Mobile software deals with the characteristics and requirements of
mobile applications. - Wikipedia
Examples of applications such as mobile banking :
Push Email
Push
email is an email system that provides an always-on capability, in
which new email is actively transferred (pushed) as it arrives by the
mail delivery agent (MDA) (commonly called mail server) to the mail user
agent (MUA), also called the email client. Email clients include
smartphones and, less strictly, IMAP personal computer mail
applications.
In
Blackberry, BlackBerry uses wireless mail user agent devices and a
BlackBerry Enterprise Server (BES) attached to a traditional email
system.
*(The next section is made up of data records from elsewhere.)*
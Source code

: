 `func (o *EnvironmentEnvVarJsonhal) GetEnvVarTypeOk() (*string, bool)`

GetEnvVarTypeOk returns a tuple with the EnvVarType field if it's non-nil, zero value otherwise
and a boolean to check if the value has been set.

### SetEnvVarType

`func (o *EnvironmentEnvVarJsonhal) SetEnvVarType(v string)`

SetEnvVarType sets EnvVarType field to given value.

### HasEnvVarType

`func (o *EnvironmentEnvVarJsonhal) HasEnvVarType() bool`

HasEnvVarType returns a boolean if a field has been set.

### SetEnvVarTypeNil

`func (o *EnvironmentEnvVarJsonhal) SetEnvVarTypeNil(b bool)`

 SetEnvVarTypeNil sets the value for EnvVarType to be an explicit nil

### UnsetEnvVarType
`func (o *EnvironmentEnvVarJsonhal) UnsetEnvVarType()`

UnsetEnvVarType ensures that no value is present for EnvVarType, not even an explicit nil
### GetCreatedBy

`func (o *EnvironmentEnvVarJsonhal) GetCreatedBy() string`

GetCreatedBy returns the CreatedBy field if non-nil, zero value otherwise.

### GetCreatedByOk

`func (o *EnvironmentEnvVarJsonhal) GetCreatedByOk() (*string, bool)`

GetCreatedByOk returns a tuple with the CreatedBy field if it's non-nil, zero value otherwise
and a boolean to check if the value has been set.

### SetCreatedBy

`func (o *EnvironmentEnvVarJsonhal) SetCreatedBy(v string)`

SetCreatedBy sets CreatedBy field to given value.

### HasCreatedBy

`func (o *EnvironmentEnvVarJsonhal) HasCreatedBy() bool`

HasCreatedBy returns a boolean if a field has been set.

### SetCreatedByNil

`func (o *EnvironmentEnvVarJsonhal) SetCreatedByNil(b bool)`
The BES monitors the email server, and when it sees new email
for a BlackBerry user, it retrieves (pulls) a copy and then pushes it to
the BlackBerry handheld device over the wireless network.
BlackBerry
became very popular, in part because it offers remote users "instant"
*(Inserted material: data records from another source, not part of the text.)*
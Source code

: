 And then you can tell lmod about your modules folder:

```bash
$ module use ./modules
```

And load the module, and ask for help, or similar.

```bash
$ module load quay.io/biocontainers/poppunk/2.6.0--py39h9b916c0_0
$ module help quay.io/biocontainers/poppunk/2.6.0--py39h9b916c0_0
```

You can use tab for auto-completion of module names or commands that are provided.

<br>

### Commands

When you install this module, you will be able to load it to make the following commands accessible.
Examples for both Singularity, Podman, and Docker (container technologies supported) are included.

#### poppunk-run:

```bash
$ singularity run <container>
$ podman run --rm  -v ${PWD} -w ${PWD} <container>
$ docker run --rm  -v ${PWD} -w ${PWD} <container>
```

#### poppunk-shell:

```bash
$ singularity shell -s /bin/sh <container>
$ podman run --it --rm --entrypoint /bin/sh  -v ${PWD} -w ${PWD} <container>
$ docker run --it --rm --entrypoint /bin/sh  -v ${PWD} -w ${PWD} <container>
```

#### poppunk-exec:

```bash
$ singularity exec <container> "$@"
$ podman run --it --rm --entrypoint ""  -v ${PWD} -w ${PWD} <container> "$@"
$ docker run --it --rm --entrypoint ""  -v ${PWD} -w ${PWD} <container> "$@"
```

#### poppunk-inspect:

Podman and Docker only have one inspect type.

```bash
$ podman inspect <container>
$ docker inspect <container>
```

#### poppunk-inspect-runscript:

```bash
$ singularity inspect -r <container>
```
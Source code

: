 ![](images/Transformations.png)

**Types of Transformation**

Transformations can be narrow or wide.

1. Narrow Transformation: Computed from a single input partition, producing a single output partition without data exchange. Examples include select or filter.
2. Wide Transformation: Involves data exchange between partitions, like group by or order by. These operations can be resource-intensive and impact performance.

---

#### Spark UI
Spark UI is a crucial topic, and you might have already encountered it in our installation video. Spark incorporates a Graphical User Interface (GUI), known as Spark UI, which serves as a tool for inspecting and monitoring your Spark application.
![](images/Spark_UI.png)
email; new emails appear on the device as soon as they arrive, without
the need for any user intervention. The handheld becomes a mobile,
dynamically updating, copy of the user's mailbox. As a result of the
success of BlackBerry, other manufacturers have developed push email
systems for other handheld devices, such as Symbian- and Windows
Mobile-based mobile phones. However, they only support push email for
some email services.
With
the release of the BlackBerry 10 operating system for its new
generation of mobile device, BES is no longer available for
non-corporate client email delivery. Instead, BlackBerry 10 offers POP,
IMAP, or ActiveSync for transferring email to and from a device. Of
these, the latter two can provide push email delivery if the server
supports it.
Mobile Banking
Mobile
banking is a system that allows customers of a financial institution to
conduct a number of financial transactions through a mobile device such
as a mobile phone or personal digital assistant.
Mobile
banking differs from mobile payments, which involve the use of a mobile
device to pay for goods or services either at the point of sale or
remotely,analogously to the use of a debit or credit card to effect an
EFTPOS payment.
The
earliest mobile banking services were offered over SMS, a service known
as SMS banking. With the introduction of smart phones with WAP support
enabling the use of the mobile web in 1999, the first European banks
started to offer mobile banking on this platform to their customers.
Mobile
banking has until recently (2010) most often been performed via SMS or
the mobile web. Apple's initial success with iPhone and the rapid growth
of phones based on Google's Android (operating system) have led to
increasing use of special client programs, called apps, downloaded to
the mobile device. With that said, advancements in web technologies such
as HTML5, CSS3 and JavaScript have seen more banks launching mobile web
based services to complement native applications. A recent study (May
2012) by Mapa Research suggests that over a third of banks have mobile
device detection upon visiting the banks' main website. A number of
things can happen on mobile detection such as redirecting to an app
store, redirection to a mobile banking specific website or providing a
menu of mobile banking options for the user to choose from.
From
the above explanation, we can conclude that Mobile computing
applications are required to inform a news or information in the state
of moving (mobile).
From
Mobile computing applications make us easy to do something more fast.
We just need install the application what we need on our mobile
computing. There are free and paid. This is mobile computing
appliation that many people use :
- Database queries over the static network for information such as weather,or trac conditions, and performing share transactions, or home shopping.
- Client{server applications, such as World Wide Web (WWW) browsing, electronic mail, Usenet news, and remote sessions on static computers.
- Multimedia applications, such as a video phone, television broadcasts, video mail, and video on demand.
- Collaborative working, requiring a group protocol for distributed transactions and floor control.